Source records:
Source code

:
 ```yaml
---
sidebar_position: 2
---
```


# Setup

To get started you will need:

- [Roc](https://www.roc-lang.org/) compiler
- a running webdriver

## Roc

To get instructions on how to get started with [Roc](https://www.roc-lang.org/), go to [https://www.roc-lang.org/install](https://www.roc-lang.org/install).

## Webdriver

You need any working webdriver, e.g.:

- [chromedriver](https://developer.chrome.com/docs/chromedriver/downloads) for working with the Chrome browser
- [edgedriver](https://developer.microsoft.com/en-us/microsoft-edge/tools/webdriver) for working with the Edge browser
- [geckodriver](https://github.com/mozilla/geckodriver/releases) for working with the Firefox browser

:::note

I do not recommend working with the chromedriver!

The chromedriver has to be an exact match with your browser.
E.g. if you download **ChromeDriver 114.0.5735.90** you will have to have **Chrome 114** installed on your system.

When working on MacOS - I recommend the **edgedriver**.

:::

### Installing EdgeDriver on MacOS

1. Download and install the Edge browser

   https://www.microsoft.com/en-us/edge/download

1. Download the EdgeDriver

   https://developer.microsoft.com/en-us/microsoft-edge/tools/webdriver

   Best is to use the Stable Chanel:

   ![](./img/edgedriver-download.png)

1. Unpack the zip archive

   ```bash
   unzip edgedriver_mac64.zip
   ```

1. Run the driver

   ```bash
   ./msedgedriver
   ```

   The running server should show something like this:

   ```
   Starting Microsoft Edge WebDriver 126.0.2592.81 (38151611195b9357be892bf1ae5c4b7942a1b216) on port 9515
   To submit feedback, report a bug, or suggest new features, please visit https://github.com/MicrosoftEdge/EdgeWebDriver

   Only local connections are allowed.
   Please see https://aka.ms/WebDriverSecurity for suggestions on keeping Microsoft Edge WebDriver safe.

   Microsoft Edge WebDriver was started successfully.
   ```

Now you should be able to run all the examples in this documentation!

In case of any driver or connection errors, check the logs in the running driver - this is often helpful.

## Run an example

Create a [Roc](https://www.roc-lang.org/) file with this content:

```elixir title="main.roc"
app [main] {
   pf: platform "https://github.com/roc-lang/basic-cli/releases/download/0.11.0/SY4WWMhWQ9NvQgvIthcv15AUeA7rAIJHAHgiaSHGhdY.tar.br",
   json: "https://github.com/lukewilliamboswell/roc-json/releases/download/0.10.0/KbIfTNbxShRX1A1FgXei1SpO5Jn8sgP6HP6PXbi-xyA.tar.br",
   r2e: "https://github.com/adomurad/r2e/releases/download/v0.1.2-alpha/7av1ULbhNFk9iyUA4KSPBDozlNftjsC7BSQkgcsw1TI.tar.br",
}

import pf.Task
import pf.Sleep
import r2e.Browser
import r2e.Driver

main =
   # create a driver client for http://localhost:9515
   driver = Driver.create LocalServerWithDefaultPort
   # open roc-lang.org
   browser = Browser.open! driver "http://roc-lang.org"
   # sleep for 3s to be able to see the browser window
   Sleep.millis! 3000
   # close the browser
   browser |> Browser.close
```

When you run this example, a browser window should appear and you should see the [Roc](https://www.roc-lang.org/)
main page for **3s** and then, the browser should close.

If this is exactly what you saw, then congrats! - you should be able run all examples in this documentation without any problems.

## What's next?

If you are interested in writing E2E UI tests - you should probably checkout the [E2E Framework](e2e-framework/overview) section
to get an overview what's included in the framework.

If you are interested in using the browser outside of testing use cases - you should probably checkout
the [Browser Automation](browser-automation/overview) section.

Problem details —
All the records, as written, must be given again.

Response area —
Source code

:
 ```yaml
---
sidebar_position: 2
---
```


# Setup

To get started you will need:

- [Roc](https://www.roc-lang.org/) compiler
- a running webdriver

## Roc

To get instructions on how to get started with [Roc](https://www.roc-lang.org/), go to [https://www.roc-lang.org/install](https://www.roc-lang.org/install).

## Webdriver

You need any working webdriver, e.g.:

- [chromedriver](https://developer.chrome.com/docs/chromedriver/downloads) for working with the Chrome browser
- [edgedriver](https://developer.microsoft.com/en-us/microsoft-edge/tools/webdriver) for working with the Edge browser
- [geckodriver](https://github.com/mozilla/geckodriver/releases) for working with the Firefox browser

:::note

I do not recommend working with the chromedriver!

The chromedriver has to be an exact match with your browser.
E.g. if you download **ChromeDriver 114.0.5735.90** you will have to have **Chrome 114** installed on your system.

When working on MacOS - I recommend the **edgedriver**.

:::

### Installing EdgeDriver on MacOS

1. Download and install the Edge browser

   https://www.microsoft.com/en-us/edge/download

1. Download the EdgeDriver

   https://developer.microsoft.com/en-us/microsoft-edge/tools/webdriver

   Best is to use the Stable Chanel:

   ![](./img/edgedriver-download.png)

1. Unpack the zip archive

   ```bash
   unzip edgedriver_mac64.zip
   ```

1. Run the driver

   ```bash
   ./msedgedriver
   ```

   The running server should show something like this:

   ```
   Starting Microsoft Edge WebDriver 126.0.2592.81 (38151611195b9357be892bf1ae5c4b7942a1b216) on port 9515
   To submit feedback, report a bug, or suggest new features, please visit https://github.com/MicrosoftEdge/EdgeWebDriver

   Only local connections are allowed.
   Please see https://aka.ms/WebDriverSecurity for suggestions on keeping Microsoft Edge WebDriver safe.

   Microsoft Edge WebDriver was started successfully.
   ```

Now you should be able to run all the examples in this documentation!

In case of any driver or connection errors, check the logs in the running driver - this is often helpful.

## Run an example

Create a [Roc](https://www.roc-lang.org/) file with this content:

```elixir title="main.roc"
app [main] {
   pf: platform "https://github.com/roc-lang/basic-cli/releases/download/0.11.0/SY4WWMhWQ9NvQgvIthcv15AUeA7rAIJHAHgiaSHGhdY.tar.br",
   json: "https://github.com/lukewilliamboswell/roc-json/releases/download/0.10.0/KbIfTNbxShRX1A1FgXei1SpO5Jn8sgP6HP6PXbi-xyA.tar.br",
   r2e: "https://github.com/adomurad/r2e/releases/download/v0.1.2-alpha/7av1ULbhNFk9iyUA4KSPBDozlNftjsC7BSQkgcsw1TI.tar.br",
}

import pf.Task
import pf.Sleep
import r2e.Browser
import r2e.Driver

main =
   # create a driver client for http://localhost:9515
   driver = Driver.create LocalServerWithDefaultPort
   # open roc-lang.org
   browser = Browser.open! driver "http://roc-lang.org"
   # sleep for 3s to be able to see the browser window
   Sleep.millis! 3000
   # close the browser
   browser |> Browser.close
```

When you run this example, a browser window should appear and you should see the [Roc](https://www.roc-lang.org/)
main page for **3s** and then, the browser should close.

If this is exactly what you saw, then congrats! - you should be able run all examples in this documentation without any problems.

## What's next?

If you are interested in writing E2E UI tests - you should probably checkout the [E2E Framework](e2e-framework/overview) section
to get an overview what's included in the framework.

If you are interested in using the browser outside of testing use cases - you should probably checkout
the [Browser Automation](browser-automation/overview) section.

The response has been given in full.